**Provided records**.
>>>>>
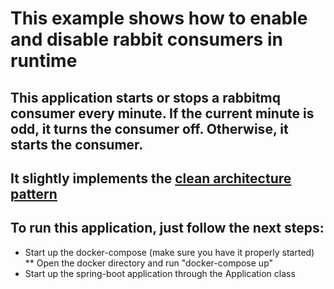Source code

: # This example shows how to enable and disable rabbit consumers in runtime

## This application starts or stops a rabbitmq consumer every minute. If the current minute is odd, it turns the consumer off. Otherwise, it starts the consumer.

## It slightly implements the [clean architecture pattern](https://8thlight.com/blog/uncle-bob/2012/08/13/the-clean-architecture.html) 

## To run this application, just follow the next steps:
* Start up the docker-compose (make sure you have it properly started)
** Open the docker directory and run "docker-compose up"
* Start up the spring-boot application through the Application class



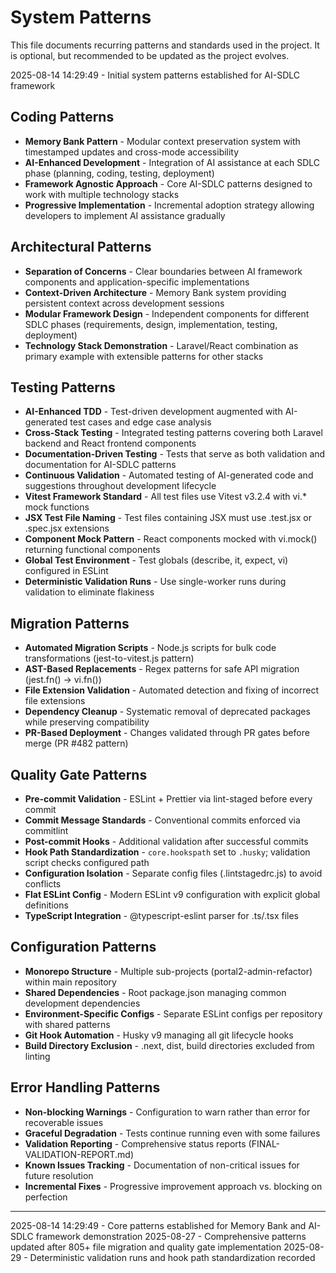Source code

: # System Patterns

This file documents recurring patterns and standards used in the project.
It is optional, but recommended to be updated as the project evolves.

2025-08-14 14:29:49 - Initial system patterns established for AI-SDLC framework

## Coding Patterns

- **Memory Bank Pattern** - Modular context preservation system with timestamped updates and cross-mode accessibility
- **AI-Enhanced Development** - Integration of AI assistance at each SDLC phase (planning, coding, testing, deployment)
- **Framework Agnostic Approach** - Core AI-SDLC patterns designed to work with multiple technology stacks
- **Progressive Implementation** - Incremental adoption strategy allowing developers to implement AI assistance gradually

## Architectural Patterns

- **Separation of Concerns** - Clear boundaries between AI framework components and application-specific implementations
- **Context-Driven Architecture** - Memory Bank system providing persistent context across development sessions
- **Modular Framework Design** - Independent components for different SDLC phases (requirements, design, implementation, testing, deployment)
- **Technology Stack Demonstration** - Laravel/React combination as primary example with extensible patterns for other stacks

## Testing Patterns

- **AI-Enhanced TDD** - Test-driven development augmented with AI-generated test cases and edge case analysis
- **Cross-Stack Testing** - Integrated testing patterns covering both Laravel backend and React frontend components
- **Documentation-Driven Testing** - Tests that serve as both validation and documentation for AI-SDLC patterns
- **Continuous Validation** - Automated testing of AI-generated code and suggestions throughout development lifecycle
- **Vitest Framework Standard** - All test files use Vitest v3.2.4 with vi.\* mock functions
- **JSX Test File Naming** - Test files containing JSX must use .test.jsx or .spec.jsx extensions
- **Component Mock Pattern** - React components mocked with vi.mock() returning functional components
- **Global Test Environment** - Test globals (describe, it, expect, vi) configured in ESLint
- **Deterministic Validation Runs** - Use single-worker runs during validation to eliminate flakiness

## Migration Patterns

- **Automated Migration Scripts** - Node.js scripts for bulk code transformations (jest-to-vitest.js pattern)
- **AST-Based Replacements** - Regex patterns for safe API migration (jest.fn() → vi.fn())
- **File Extension Validation** - Automated detection and fixing of incorrect file extensions
- **Dependency Cleanup** - Systematic removal of deprecated packages while preserving compatibility
- **PR-Based Deployment** - Changes validated through PR gates before merge (PR #482 pattern)

## Quality Gate Patterns

- **Pre-commit Validation** - ESLint + Prettier via lint-staged before every commit
- **Commit Message Standards** - Conventional commits enforced via commitlint
- **Post-commit Hooks** - Additional validation after successful commits
- **Hook Path Standardization** - `core.hookspath` set to `.husky`; validation script checks configured path
- **Configuration Isolation** - Separate config files (.lintstagedrc.js) to avoid conflicts
- **Flat ESLint Config** - Modern ESLint v9 configuration with explicit global definitions
- **TypeScript Integration** - @typescript-eslint parser for .ts/.tsx files

## Configuration Patterns

- **Monorepo Structure** - Multiple sub-projects (portal2-admin-refactor) within main repository
- **Shared Dependencies** - Root package.json managing common development dependencies
- **Environment-Specific Configs** - Separate ESLint configs per repository with shared patterns
- **Git Hook Automation** - Husky v9 managing all git lifecycle hooks
- **Build Directory Exclusion** - .next, dist, build directories excluded from linting

## Error Handling Patterns

- **Non-blocking Warnings** - Configuration to warn rather than error for recoverable issues
- **Graceful Degradation** - Tests continue running even with some failures
- **Validation Reporting** - Comprehensive status reports (FINAL-VALIDATION-REPORT.md)
- **Known Issues Tracking** - Documentation of non-critical issues for future resolution
- **Incremental Fixes** - Progressive improvement approach vs. blocking on perfection

---

2025-08-14 14:29:49 - Core patterns established for Memory Bank and AI-SDLC framework demonstration
2025-08-27 - Comprehensive patterns updated after 805+ file migration and quality gate implementation
2025-08-29 - Deterministic validation runs and hook path standardization recorded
<<<<<
**Your objective**. Would you write out each entry word for word and omit the images?

**Exercise solution**.
Source code

: # This example shows how to enable and disable rabbit consumers in runtime

## This application starts or stops a rabbitmq consumer every minute. If the current minute is odd, it turns the consumer off. Otherwise, it starts the consumer.

## It slightly implements the [clean architecture pattern](https://8thlight.com/blog/uncle-bob/2012/08/13/the-clean-architecture.html) 

## To run this application, just follow the next steps:
* Start up the docker-compose (make sure you have it properly started)
** Open the docker directory and run "docker-compose up"
* Start up the spring-boot application through the Application class



Source code

: # System Patterns

This file documents recurring patterns and standards used in the project.
It is optional, but recommended to be updated as the project evolves.

2025-08-14 14:29:49 - Initial system patterns established for AI-SDLC framework

## Coding Patterns

- **Memory Bank Pattern** - Modular context preservation system with timestamped updates and cross-mode accessibility
- **AI-Enhanced Development** - Integration of AI assistance at each SDLC phase (planning, coding, testing, deployment)
- **Framework Agnostic Approach** - Core AI-SDLC patterns designed to work with multiple technology stacks
- **Progressive Implementation** - Incremental adoption strategy allowing developers to implement AI assistance gradually

## Architectural Patterns

- **Separation of Concerns** - Clear boundaries between AI framework components and application-specific implementations
- **Context-Driven Architecture** - Memory Bank system providing persistent context across development sessions
- **Modular Framework Design** - Independent components for different SDLC phases (requirements, design, implementation, testing, deployment)
- **Technology Stack Demonstration** - Laravel/React combination as primary example with extensible patterns for other stacks

## Testing Patterns

- **AI-Enhanced TDD** - Test-driven development augmented with AI-generated test cases and edge case analysis
- **Cross-Stack Testing** - Integrated testing patterns covering both Laravel backend and React frontend components
- **Documentation-Driven Testing** - Tests that serve as both validation and documentation for AI-SDLC patterns
- **Continuous Validation** - Automated testing of AI-generated code and suggestions throughout development lifecycle
- **Vitest Framework Standard** - All test files use Vitest v3.2.4 with vi.\* mock functions
- **JSX Test File Naming** - Test files containing JSX must use .test.jsx or .spec.jsx extensions
- **Component Mock Pattern** - React components mocked with vi.mock() returning functional components
- **Global Test Environment** - Test globals (describe, it, expect, vi) configured in ESLint
- **Deterministic Validation Runs** - Use single-worker runs during validation to eliminate flakiness

## Migration Patterns

- **Automated Migration Scripts** - Node.js scripts for bulk code transformations (jest-to-vitest.js pattern)
- **AST-Based Replacements** - Regex patterns for safe API migration (jest.fn() → vi.fn())
- **File Extension Validation** - Automated detection and fixing of incorrect file extensions
- **Dependency Cleanup** - Systematic removal of deprecated packages while preserving compatibility
- **PR-Based Deployment** - Changes validated through PR gates before merge (PR #482 pattern)

## Quality Gate Patterns

- **Pre-commit Validation** - ESLint + Prettier via lint-staged before every commit
- **Commit Message Standards** - Conventional commits enforced via commitlint
- **Post-commit Hooks** - Additional validation after successful commits
- **Hook Path Standardization** - `core.hookspath` set to `.husky`; validation script checks configured path
- **Configuration Isolation** - Separate config files (.lintstagedrc.js) to avoid conflicts
- **Flat ESLint Config** - Modern ESLint v9 configuration with explicit global definitions
- **TypeScript Integration** - @typescript-eslint parser for .ts/.tsx files

## Configuration Patterns

- **Monorepo Structure** - Multiple sub-projects (portal2-admin-refactor) within main repository
- **Shared Dependencies** - Root package.json managing common development dependencies
- **Environment-Specific Configs** - Separate ESLint configs per repository with shared patterns
- **Git Hook Automation** - Husky v9 managing all git lifecycle hooks
- **Build Directory Exclusion** - .next, dist, build directories excluded from linting

## Error Handling Patterns

- **Non-blocking Warnings** - Configuration to warn rather than error for recoverable issues
- **Graceful Degradation** - Tests continue running even with some failures
- **Validation Reporting** - Comprehensive status reports (FINAL-VALIDATION-REPORT.md)
- **Known Issues Tracking** - Documentation of non-critical issues for future resolution
- **Incremental Fixes** - Progressive improvement approach vs. blocking on perfection

---

2025-08-14 14:29:49 - Core patterns established for Memory Bank and AI-SDLC framework demonstration
2025-08-27 - Comprehensive patterns updated after 805+ file migration and quality gate implementation
2025-08-29 - Deterministic validation runs and hook path standardization recorded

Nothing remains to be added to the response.